天井圏に現れたら注意すべき酒田罫線「捨て子天井」
絶望売りによる反転が近いことを暗示する足形。
「捨て子天井」は陽線主体の上昇相場で陽線に続いて「マド」を空けて十字線が出現する足形を言います。
「十字線」とは「寄り引け同値線」「同事線(同時線)」等と呼ばれるものの一種で実体部分の値幅のないものつまり寄り値と引値が同じ値を付けた罫線のうち上ヒゲと下ひげを持ち、それぞれのヒゲの長さが似たようなもの(十字形のもの)の事です。
「宵の明星」の「星」が「寄り引け同値」になったものと同様の形ですが、十字形の捨て子線を「宵の明星」に含めるような説明もあり区別の定義は曖昧です。
「同事線」や「十字線」は閑散とした相場や流動性の低い商品の相場で表れやすいものなので、流動性の高い銘柄や金融商品の相場では、「コマ足」と呼ばれる実体の短い罫線の中の極端に実体の短いものをこの「捨て子天井」含める場合もあります。
また「十字線」が「見捨てられた」ように見える「マド」は原則として二本の罫線の間でそれぞれの上ヒゲから下ヒゲまでの線形レンジが重複しないと言う事が原則ですが、ヒゲの部分が重複していても実体が同士が十分に離れていたり、ヒゲの重複が小さいものを「捨て子天井」とする図説を用いている解説書もあります。

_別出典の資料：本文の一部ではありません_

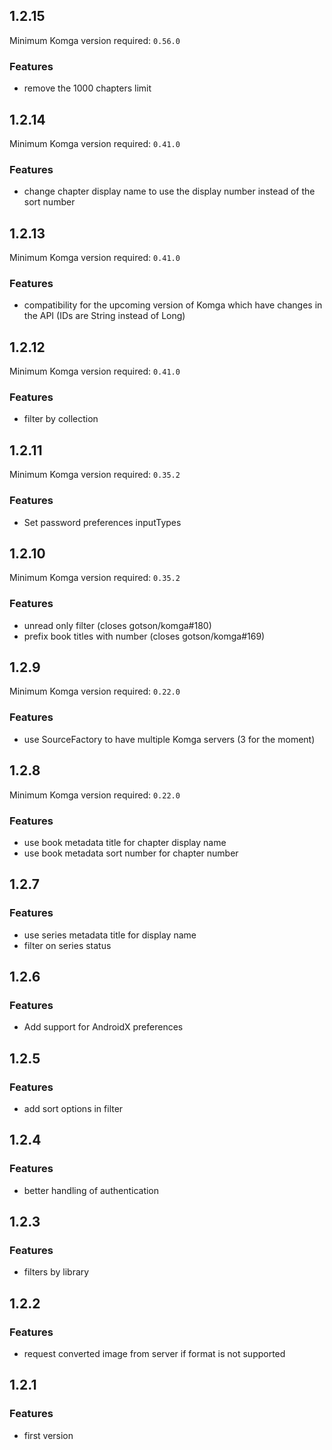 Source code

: ## 1.2.15

Minimum Komga version required: `0.56.0`

### Features

* remove the 1000 chapters limit

## 1.2.14

Minimum Komga version required: `0.41.0`

### Features

* change chapter display name to use the display number instead of the sort number

## 1.2.13

Minimum Komga version required: `0.41.0`

### Features

* compatibility for the upcoming version of Komga which have changes in the API (IDs are String instead of Long)

## 1.2.12

Minimum Komga version required: `0.41.0`

### Features

* filter by collection

## 1.2.11

Minimum Komga version required: `0.35.2`

### Features

* Set password preferences inputTypes

## 1.2.10

Minimum Komga version required: `0.35.2`

### Features

* unread only filter (closes gotson/komga#180)
* prefix book titles with number (closes gotson/komga#169)

## 1.2.9

Minimum Komga version required: `0.22.0`

### Features

* use SourceFactory to have multiple Komga servers (3 for the moment)

## 1.2.8

Minimum Komga version required: `0.22.0`

### Features

* use book metadata title for chapter display name
* use book metadata sort number for chapter number

## 1.2.7

### Features

* use series metadata title for display name
* filter on series status

## 1.2.6

### Features

* Add support for AndroidX preferences 

## 1.2.5

### Features

* add sort options in filter

## 1.2.4

### Features

* better handling of authentication

## 1.2.3

### Features

* filters by library

## 1.2.2

### Features

* request converted image from server if format is not supported

## 1.2.1

### Features

* first version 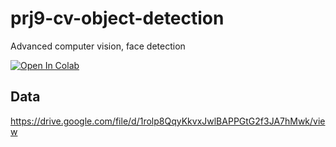 # prj9-cv-object-detection
Advanced computer vision, face detection 

[![Open In Colab](https://colab.research.google.com/assets/colab-badge.svg)](https://colab.research.google.com/github/glaiml/prj9-cv-object-detection/blob/master/VGK_Face_detection_Questions_Project_CV_AIML_Online.ipynb)

## Data
https://drive.google.com/file/d/1rolp8QqyKkvxJwlBAPPGtG2f3JA7hMwk/view
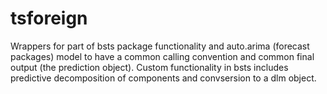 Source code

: # tsforeign
Wrappers for part of bsts package functionality and auto.arima (forecast packages) model to have a common calling convention and common final output (the prediction object). Custom functionality in bsts includes predictive decomposition of components and convsersion to a dlm object.
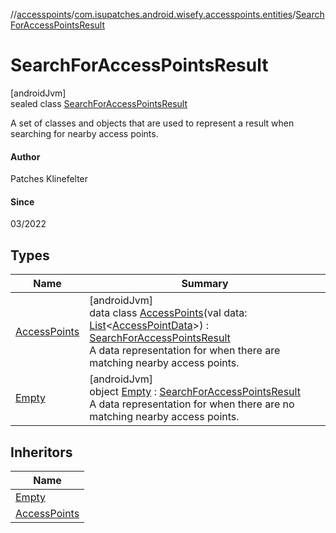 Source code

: //[accesspoints](../../../index.md)/[com.isupatches.android.wisefy.accesspoints.entities](../index.md)/[SearchForAccessPointsResult](index.md)

# SearchForAccessPointsResult

[androidJvm]\
sealed class [SearchForAccessPointsResult](index.md)

A set of classes and objects that are used to represent a result when searching for nearby access points.

#### Author

Patches Klinefelter

#### Since

03/2022

## Types

| Name | Summary |
|---|---|
| [AccessPoints](-access-points/index.md) | [androidJvm]<br>data class [AccessPoints](-access-points/index.md)(val data: [List](https://kotlinlang.org/api/latest/jvm/stdlib/kotlin.collections/-list/index.html)&lt;[AccessPointData](../-access-point-data/index.md)&gt;) : [SearchForAccessPointsResult](index.md)<br>A data representation for when there are matching nearby access points. |
| [Empty](-empty/index.md) | [androidJvm]<br>object [Empty](-empty/index.md) : [SearchForAccessPointsResult](index.md)<br>A data representation for when there are no matching nearby access points. |

## Inheritors

| Name |
|---|
| [Empty](-empty/index.md) |
| [AccessPoints](-access-points/index.md) |
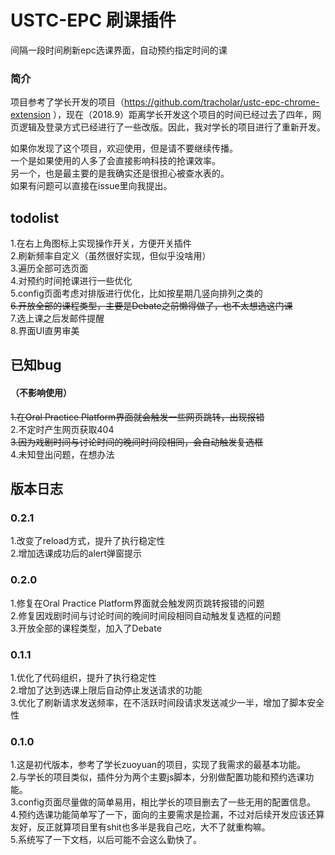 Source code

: # USTC-EPC 刷课插件  
间隔一段时间刷新epc选课界面，自动预约指定时间的课

### 简介
项目参考了学长开发的项目（https://github.com/tracholar/ustc-epc-chrome-extension ），现在（2018.9）距离学长开发这个项目的时间已经过去了四年，网页逻辑及登录方式已经进行了一些改版。因此，我对学长的项目进行了重新开发。

如果你发现了这个项目，欢迎使用，但是请不要继续传播。  
一个是如果使用的人多了会直接影响科技的抢课效率。  
另一个，也是最主要的是我确实还是很担心被查水表的。  
如果有问题可以直接在issue里向我提出。  

## todolist
1.在右上角图标上实现操作开关，方便开关插件  
2.刷新频率自定义（虽然很好实现，但似乎没啥用）  
3.遍历全部可选页面  
4.对预约时间抢课进行一些优化  
5.config页面考虑对排版进行优化，比如按星期几竖向排列之类的  
~~6.开放全部的课程类型，主要是Debate之前懒得做了，也不太想选这门课~~  
7.选上课之后发邮件提醒  
8.界面UI直男审美

## 已知bug
#### （不影响使用）
~~1.在Oral Practice Platform界面就会触发一些网页跳转，出现报错~~  
2.不定时产生网页获取404  
~~3.因为戏剧时间与讨论时间的晚间时间段相同，会自动触发复选框~~  
4.未知登出问题，在想办法  

## 版本日志

### 0.2.1  
1.改变了reload方式，提升了执行稳定性  
2.增加选课成功后的alert弹窗提示  

### 0.2.0
1.修复在Oral Practice Platform界面就会触发网页跳转报错的问题  
2.修复因戏剧时间与讨论时间的晚间时间段相同自动触发复选框的问题  
3.开放全部的课程类型，加入了Debate  

### 0.1.1
1.优化了代码组织，提升了执行稳定性  
2.增加了达到选课上限后自动停止发送请求的功能  
3.优化了刷新请求发送频率，在不活跃时间段请求发送减少一半，增加了脚本安全性  

### 0.1.0
1.这是初代版本，参考了学长zuoyuan的项目，实现了我需求的最基本功能。  
2.与学长的项目类似，插件分为两个主要js脚本，分别做配置功能和预约选课功能。  
3.config页面尽量做的简单易用，相比学长的项目删去了一些无用的配置信息。  
4.预约选课功能简单写了一下，面向的主要需求是捡漏，不过对后续开发应该还算友好，反正就算项目里有shit也多半是我自己吃，大不了就重构嘛。  
5.系统写了一下文档，以后可能不会这么勤快了。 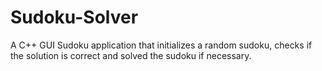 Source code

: # Sudoku-Solver
A C++ GUI Sudoku application that initializes a random sudoku, checks if the solution is correct and solved the sudoku if necessary.
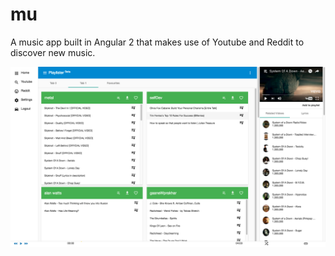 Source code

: # mu

A music app built in Angular 2 that makes use of Youtube and Reddit to discover new music.

![Screenshot](mu.png "Screenshot")
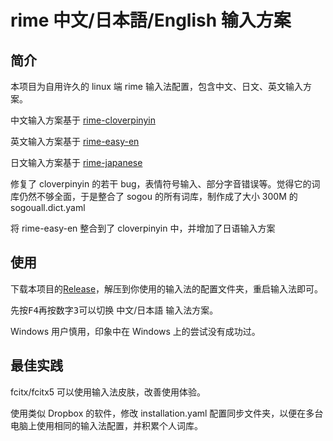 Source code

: # rime 中文/日本語/English 输入方案

## 简介

本项目为自用许久的 linux 端 rime 输入法配置，包含中文、日文、英文输入方案。

中文输入方案基于 [rime-cloverpinyin](https://github.com/fkxxyz/rime-cloverpinyin)

英文输入方案基于 [rime-easy-en](https://github.com/BlindingDark/rime-easy-en)

日文输入方案基于 [rime-japanese](https://github.com/gkovacs/rime-japanese)

修复了 cloverpinyin 的若干 bug，表情符号输入、部分字音错误等。觉得它的词库仍然不够全面，于是整合了 sogou 的所有词库，制作成了大小 300M 的 sogouall.dict.yaml

将 rime-easy-en 整合到了 cloverpinyin 中，并增加了日语输入方案

## 使用

下载本项目的[Release](https://github.com/xororz/rime-zh_en_jp/releases)，解压到你使用的输入法的配置文件夹，重启输入法即可。

先按<kbd>F4</kbd>再按数字<kbd>3</kbd>可以切换 中文/日本語 输入法方案。

Windows 用户慎用，印象中在 Windows 上的尝试没有成功过。

## 最佳实践

fcitx/fcitx5 可以使用输入法皮肤，改善使用体验。

使用类似 Dropbox 的软件，修改 installation.yaml 配置同步文件夹，以便在多台电脑上使用相同的输入法配置，并积累个人词库。
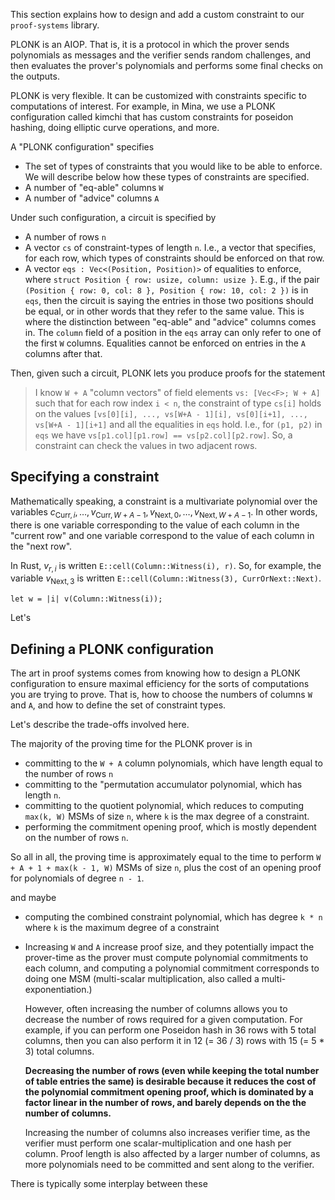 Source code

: This section explains how to design and add a custom constraint to our `proof-systems` library.

PLONK is an AIOP. That is, it is a protocol in which the prover sends polynomials as messages and the verifier sends random challenges, and then evaluates the prover's polynomials and performs some final checks on the outputs.

PLONK is very flexible. It can be customized with constraints specific to computations of interest. For example, in Mina, we use a PLONK configuration called kimchi that has custom constraints for poseidon hashing, doing elliptic curve operations, and more.

A "PLONK configuration" specifies
- The set of types of constraints that you would like to be able to enforce. We will describe below how these types of constraints are specified.
- A number of "eq-able" columns `W`
- A number of "advice" columns `A`

Under such configuration, a circuit is specified by
- A number of rows `n`
- A vector `cs` of constraint-types of length `n`. I.e., a vector that specifies, for each row, which types of constraints should be enforced on that row.
- A vector `eqs : Vec<(Position, Position)>` of equalities to enforce, where `struct Position { row: usize, column: usize }`. E.g., if the pair `(Position { row: 0, col: 8 }, Position { row: 10, col: 2 })` is in `eqs`, then the circuit is saying the entries in those two positions should be equal, or in other words that they refer to the same value. This is where the distinction between "eq-able" and "advice" columns comes in. The `column` field of a position in the `eqs` array can only refer to one of the first `W` columns. Equalities cannot be enforced on entries in the `A` columns after that.

Then, given such a circuit, PLONK lets you produce proofs for the statement

> I know `W + A` "column vectors" of field elements `vs: [Vec<F>; W + A]` such that for each row index `i < n`, the constraint of type `cs[i]` holds on the values `[vs[0][i], ..., vs[W+A - 1][i], vs[0][i+1], ..., vs[W+A - 1][i+1]` and all the equalities in `eqs` hold. I.e., for `(p1, p2)` in `eqs` we have `vs[p1.col][p1.row] == vs[p2.col][p2.row]`. So, a constraint can check the values in two adjacent rows.

## Specifying a constraint

Mathematically speaking, a constraint is a multivariate polynomial over the variables $c_{\mathsf{Curr},i}, \dots, v_{\mathsf{Curr}, W+A-1}, v_{\mathsf{Next}, 0}, \dots, v_{\mathsf{Next}, W+A-1}$. In other words, there is one variable corresponding to the value of each column in the "current row" and one variable correspond to the value of each column in the "next row".

In Rust, $v_{r, i}$ is written `E::cell(Column::Witness(i), r)`. So, for example, the variable $v_{\mathsf{Next}, 3}$ is written
`E::cell(Column::Witness(3), CurrOrNext::Next)`.



    let w = |i| v(Column::Witness(i));
Let's 

## Defining a PLONK configuration

The art in proof systems comes from knowing how to design a PLONK configuration to ensure maximal efficiency for the sorts of computations you are trying to prove. That is, how to choose the numbers of columns `W` and `A`, and how to define the set of constraint types.

Let's describe the trade-offs involved here.

The majority of the proving time for the PLONK prover is in
- committing to the `W + A` column polynomials, which have length equal to the number of rows `n`
- committing to the "permutation accumulator polynomial, which has length `n`.
- committing to the quotient polynomial, which reduces to computing `max(k, W)` MSMs of size `n`, where `k` is the max degree of a constraint.
- performing the commitment opening proof, which is mostly dependent on the number of rows `n`.

So all in all, the proving time is approximately equal to the time to perform `W + A + 1 + max(k - 1, W)` MSMs of size `n`, plus the cost of an opening proof for polynomials of degree `n - 1`.

and maybe
- computing the combined constraint polynomial, which has degree `k * n` where `k` is the maximum degree of a constraint

- Increasing `W` and `A` increase proof size, and they potentially impact the prover-time as the prover must compute polynomial commitments to each column, and computing a polynomial commitment corresponds to doing one MSM (multi-scalar multiplication, also called a multi-exponentiation.)

  However, often increasing the number of columns allows you to decrease the number of rows required for a given computation. For example, if you can perform one Poseidon hash in 36 rows with 5 total columns, then you can also perform it in 12 (= 36 / 3) rows with 15 (= 5 * 3) total columns.

  **Decreasing the number of rows (even while keeping the total number of table entries the same) is desirable because it reduces the cost of the polynomial commitment opening proof, which is dominated by a factor linear in the number of rows, and barely depends on the the number of columns.**

  Increasing the number of columns also increases verifier time, as the verifier must perform one scalar-multiplication and one hash per column. Proof length is also affected by a larger number of columns, as more polynomials need to be committed and sent along to the verifier.

There is typically some interplay between these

このサイトでは「マド」は上ヒゲから下ヒゲまでレンジ間のギャップであることが基本と考えますが、流動性の高い商品では「十字線」の出現頻度が極めて低い場合もあるため、実体同士の値幅間に出来た空白が「マド」と考えられるような状況も多々ありうると言うことを意識しておく必要があります。
「コマ足」や「十字線」のような実体の短い足が直前の罫線から「マド」を空けて出現するのは、含み損のある売り玉が見捨てられた、つまり投げ出されることで買い手の思惑で約定した状況と考えられます。
このため累積した売りポジションも一定程度清算されたとみて、やがてベクトルが転換することが予想されます。
但し、このような相場が更にマドを空けた上昇を今少し繰り返すと言ったこともあり得ます。
比較的長いサイクルを想定したベクトル反転狙いなら、焦らずその模様を一定程度確認した上でトレードに臨むことが望ましいでしょう。
短期的な下落を狙ってポジションを持つ場合には、気を抜くことなく短いサイクルでの利食いあるいは損切りを意識しておく必要があります。
「捨て子天井」の形状は相場の損玉が過熱圧力に屈して少しでも有利な値段で買い戻そうとする希望を捨てて、そうしたトレーダーが成行き売りに転じたことの表れと捉えることが出来ます。
つまり、比較的冷静に売りを入れようと待ち受けているトレーダーの相場が出現したと言う事で、その後は弱気の相場に移行することが期待できます。
比較的冷静で経験豊かなトレーダーの売り行動が現れた、あるいは近づいたと考えられるわけです。
こうした過熱感に対する売りムードはやがて相場を反落に向かわせると考えられるものです。
こうした相場では、市場に飽和感があるとは言え、隠れた材料などの露呈によって停滞や更なる上昇と言う事もあり得ます。
相場は生き物なので過去の類型で多く発生している現象と言えども毎回経験則のシナリオ通りになるとは限りません。
但し、罫線家たちの経験上、相場サイクルの高値水準や天井圏で「捨て子天井」が現れれば、その出現からさほど遠くない時期にベクトルが反転する確率も高いと考えられています。